What the task requires. Copy out all the lines of the data precisely, omitting any pictures.
Segment Start: Given data
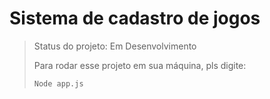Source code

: <h1>Sistema de cadastro de jogos</h1>

>Status do projeto: Em Desenvolvimento
>
>Para rodar esse projeto em sua máquina, pls digite:
>```
>Node app.js
>```
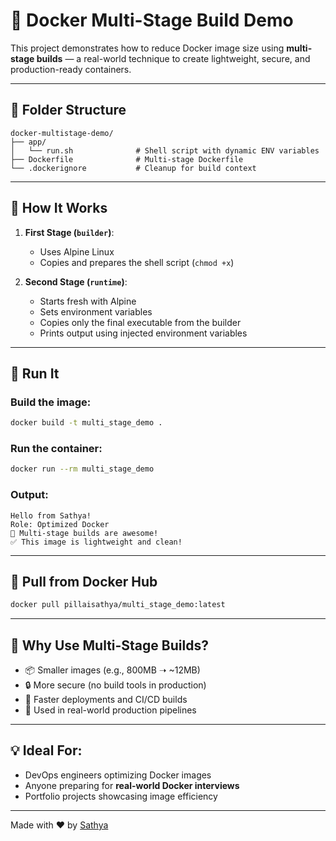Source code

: # 🐳 Docker Multi-Stage Build Demo

This project demonstrates how to reduce Docker image size using **multi-stage builds** — a real-world technique to create lightweight, secure, and production-ready containers.

---

## 📁 Folder Structure

```
docker-multistage-demo/
├── app/
│   └── run.sh              # Shell script with dynamic ENV variables
├── Dockerfile              # Multi-stage Dockerfile
└── .dockerignore           # Cleanup for build context
```

---

## 🚀 How It Works

1. **First Stage (`builder`)**:
   - Uses Alpine Linux
   - Copies and prepares the shell script (`chmod +x`)

2. **Second Stage (`runtime`)**:
   - Starts fresh with Alpine
   - Sets environment variables
   - Copies only the final executable from the builder
   - Prints output using injected environment variables

---

## 🔧 Run It

### Build the image:

```bash
docker build -t multi_stage_demo .
```

### Run the container:

```bash
docker run --rm multi_stage_demo
```

### Output:

```
Hello from Sathya!
Role: Optimized Docker
🔐 Multi-stage builds are awesome!
✅ This image is lightweight and clean!
```

---

## 🐳 Pull from Docker Hub

```bash
docker pull pillaisathya/multi_stage_demo:latest
```

---

## 🎯 Why Use Multi-Stage Builds?

- 📦 Smaller images (e.g., 800MB ➝ ~12MB)
- 🔒 More secure (no build tools in production)
- 🚀 Faster deployments and CI/CD builds
- 💼 Used in real-world production pipelines

---

## 💡 Ideal For:

- DevOps engineers optimizing Docker images
- Anyone preparing for **real-world Docker interviews**
- Portfolio projects showcasing image efficiency

---

Made with ❤️ by [Sathya](https://github.com/PillaiSathya)
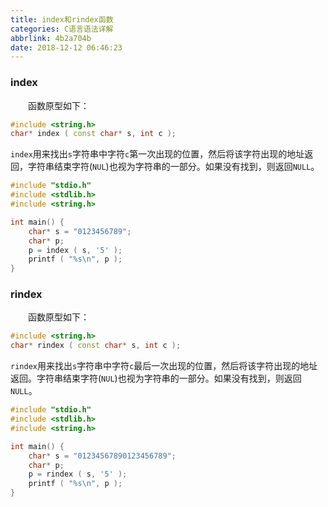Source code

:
 ```yaml
---
title: index和rindex函数
categories: C语言语法详解
abbrlink: 4b2a704b
date: 2018-12-12 06:46:23
---
```

### index

&emsp;&emsp;函数原型如下：<!--more-->

``` cpp
#include <string.h>
char* index ( const char* s, int c );
```

`index`用来找出`s`字符串中字符`c`第一次出现的位置，然后将该字符出现的地址返回，字符串结束字符(`NUL`)也视为字符串的一部分。如果没有找到，则返回`NULL`。

``` cpp
#include "stdio.h"
#include <stdlib.h>
#include <string.h>

int main() {
    char* s = "0123456789";
    char* p;
    p = index ( s, '5' );
    printf ( "%s\n", p );
}
```

### rindex

&emsp;&emsp;函数原型如下：

``` cpp
#include <string.h>
char* rindex ( const char* s, int c );
```

`rindex`用来找出`s`字符串中字符`c`最后一次出现的位置，然后将该字符出现的地址返回。字符串结束字符(`NUL`)也视为字符串的一部分。如果没有找到，则返回`NULL`。

``` cpp
#include "stdio.h"
#include <stdlib.h>
#include <string.h>

int main() {
    char* s = "01234567890123456789";
    char* p;
    p = rindex ( s, '5' );
    printf ( "%s\n", p );
}
```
Segment End: Given data
Output of the task.
Source code

: <h1>Sistema de cadastro de jogos</h1>

>Status do projeto: Em Desenvolvimento
>
>Para rodar esse projeto em sua máquina, pls digite:
>```
>Node app.js
>```
Source code

: # 🐳 Docker Multi-Stage Build Demo

This project demonstrates how to reduce Docker image size using **multi-stage builds** — a real-world technique to create lightweight, secure, and production-ready containers.

---

## 📁 Folder Structure

```
docker-multistage-demo/
├── app/
│   └── run.sh              # Shell script with dynamic ENV variables
├── Dockerfile              # Multi-stage Dockerfile
└── .dockerignore           # Cleanup for build context
```

---

## 🚀 How It Works

1. **First Stage (`builder`)**:
   - Uses Alpine Linux
   - Copies and prepares the shell script (`chmod +x`)

2. **Second Stage (`runtime`)**:
   - Starts fresh with Alpine
   - Sets environment variables
   - Copies only the final executable from the builder
   - Prints output using injected environment variables

---

## 🔧 Run It

### Build the image:

```bash
docker build -t multi_stage_demo .
```

### Run the container:

```bash
docker run --rm multi_stage_demo
```

### Output:

```
Hello from Sathya!
Role: Optimized Docker
🔐 Multi-stage builds are awesome!
✅ This image is lightweight and clean!
```

---

## 🐳 Pull from Docker Hub

```bash
docker pull pillaisathya/multi_stage_demo:latest
```

---

## 🎯 Why Use Multi-Stage Builds?

- 📦 Smaller images (e.g., 800MB ➝ ~12MB)
- 🔒 More secure (no build tools in production)
- 🚀 Faster deployments and CI/CD builds
- 💼 Used in real-world production pipelines

---

## 💡 Ideal For:

- DevOps engineers optimizing Docker images
- Anyone preparing for **real-world Docker interviews**
- Portfolio projects showcasing image efficiency

---

Made with ❤️ by [Sathya](https://github.com/PillaiSathya)
Source code

:
 ```yaml
---
title: index和rindex函数
categories: C语言语法详解
abbrlink: 4b2a704b
date: 2018-12-12 06:46:23
---
```

### index

&emsp;&emsp;函数原型如下：<!--more-->

``` cpp
#include <string.h>
char* index ( const char* s, int c );
```

`index`用来找出`s`字符串中字符`c`第一次出现的位置，然后将该字符出现的地址返回，字符串结束字符(`NUL`)也视为字符串的一部分。如果没有找到，则返回`NULL`。

``` cpp
#include "stdio.h"
#include <stdlib.h>
#include <string.h>

int main() {
    char* s = "0123456789";
    char* p;
    p = index ( s, '5' );
    printf ( "%s\n", p );
}
```

### rindex

&emsp;&emsp;函数原型如下：

``` cpp
#include <string.h>
char* rindex ( const char* s, int c );
```

`rindex`用来找出`s`字符串中字符`c`最后一次出现的位置，然后将该字符出现的地址返回。字符串结束字符(`NUL`)也视为字符串的一部分。如果没有找到，则返回`NULL`。

``` cpp
#include "stdio.h"
#include <stdlib.h>
#include <string.h>

int main() {
    char* s = "01234567890123456789";
    char* p;
    p = rindex ( s, '5' );
    printf ( "%s\n", p );
}
```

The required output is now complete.